**Your objective**
Give the number of lines in the material below that hold "ones", and nothing besides.

-- Records to use follows --

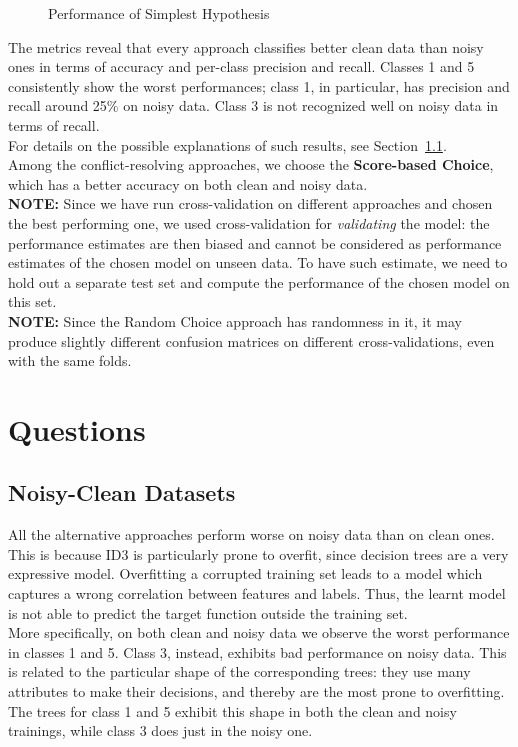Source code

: \documentclass{article}
\begin{document}
\begin{figure}
{\begin{tabular}{c | c c c | c}
        \end{tabular}
    }%
    \hspace*{\fill}
    
    \caption{Performance of Simplest Hypothesis}
\end{figure}

The metrics reveal that every approach classifies better clean data than noisy ones in terms of accuracy and per-class precision and recall. Classes 1 and 5 consistently show the worst performances; class 1, in particular, has precision and recall around 25\% on noisy data. Class 3 is not recognized well on noisy data in terms of recall.\\
For details on the possible explanations of such results, see Section~\ref{sec:datasetsQuestion}.\\
Among the conflict-resolving approaches, we choose the \textbf{Score-based Choice}, which has a better accuracy on both clean and noisy data.\\
\textbf{NOTE:} Since we have run cross-validation on different approaches and chosen the best performing one, we used cross-validation for \emph{validating} the model: the performance estimates are then biased and cannot be considered as performance estimates of the chosen model on unseen data. To have such estimate, we need to hold out a separate test set and compute the performance of the chosen model on this set.\\
\textbf{NOTE:} Since the Random Choice approach has randomness in it, it may produce slightly different confusion matrices on different cross-validations, even with the same folds.

\newpage
\section{Questions}
\subsection{Noisy-Clean Datasets}
\label{sec:datasetsQuestion}
All the alternative approaches perform worse on noisy data than on clean ones. This is because ID3 is particularly prone to overfit, since decision trees are a very expressive model. Overfitting a corrupted training set leads to a model which captures a wrong correlation between features and labels. Thus, the learnt model is not able to predict the target function outside the training set.\\
More specifically, on both clean and noisy data we observe the worst performance in classes 1 and 5. Class 3, instead, exhibits bad performance on noisy data. This is related to the particular shape of the corresponding trees: they use many attributes to make their decisions, and thereby are the most prone to overfitting. The trees for class 1 and 5 exhibit this shape in both the clean and noisy trainings, while class 3 does just in the noisy one.
\end{document}
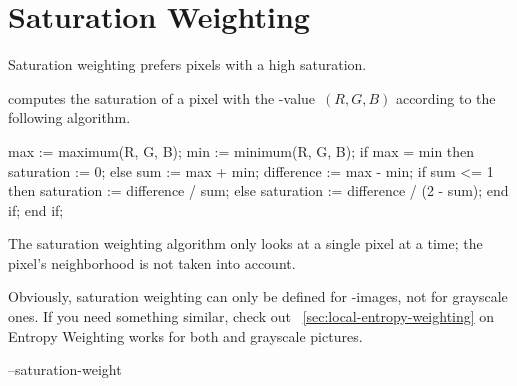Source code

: 

\section[Saturation Weighting]{\label{sec:saturation-weighting}%
  Saturation Weighting}

Saturation weighting prefers pixels with a high saturation.

\App{} computes the saturation of a pixel with the -value~$(R, G, B)$ according to
the following algorithm.

\begin{adalisting}
max := maximum(R, G, B);
min := minimum(R, G, B);
if max = min then
    saturation := 0;
else
    sum := max + min;
    difference := max - min;
    if sum <= 1 then
        saturation := difference / sum;
    else
        saturation := difference / (2 - sum);
    end if;
end if;
\end{adalisting}

The saturation weighting algorithm only looks at a single pixel at a time; the pixel's
neighborhood is not taken into account.

Obviously, saturation weighting can only be defined for
-images, not for grayscale ones.  If you need something similar, check out
\sectionName~\ref{sec:local-entropy-weighting} on Entropy Weighting works for both 
and grayscale pictures.

\begin{optionsummary}
\item[--saturation-weight] \sectionName~
\end{optionsummary}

-- Records to use concluded --

**Answer to the problem**
3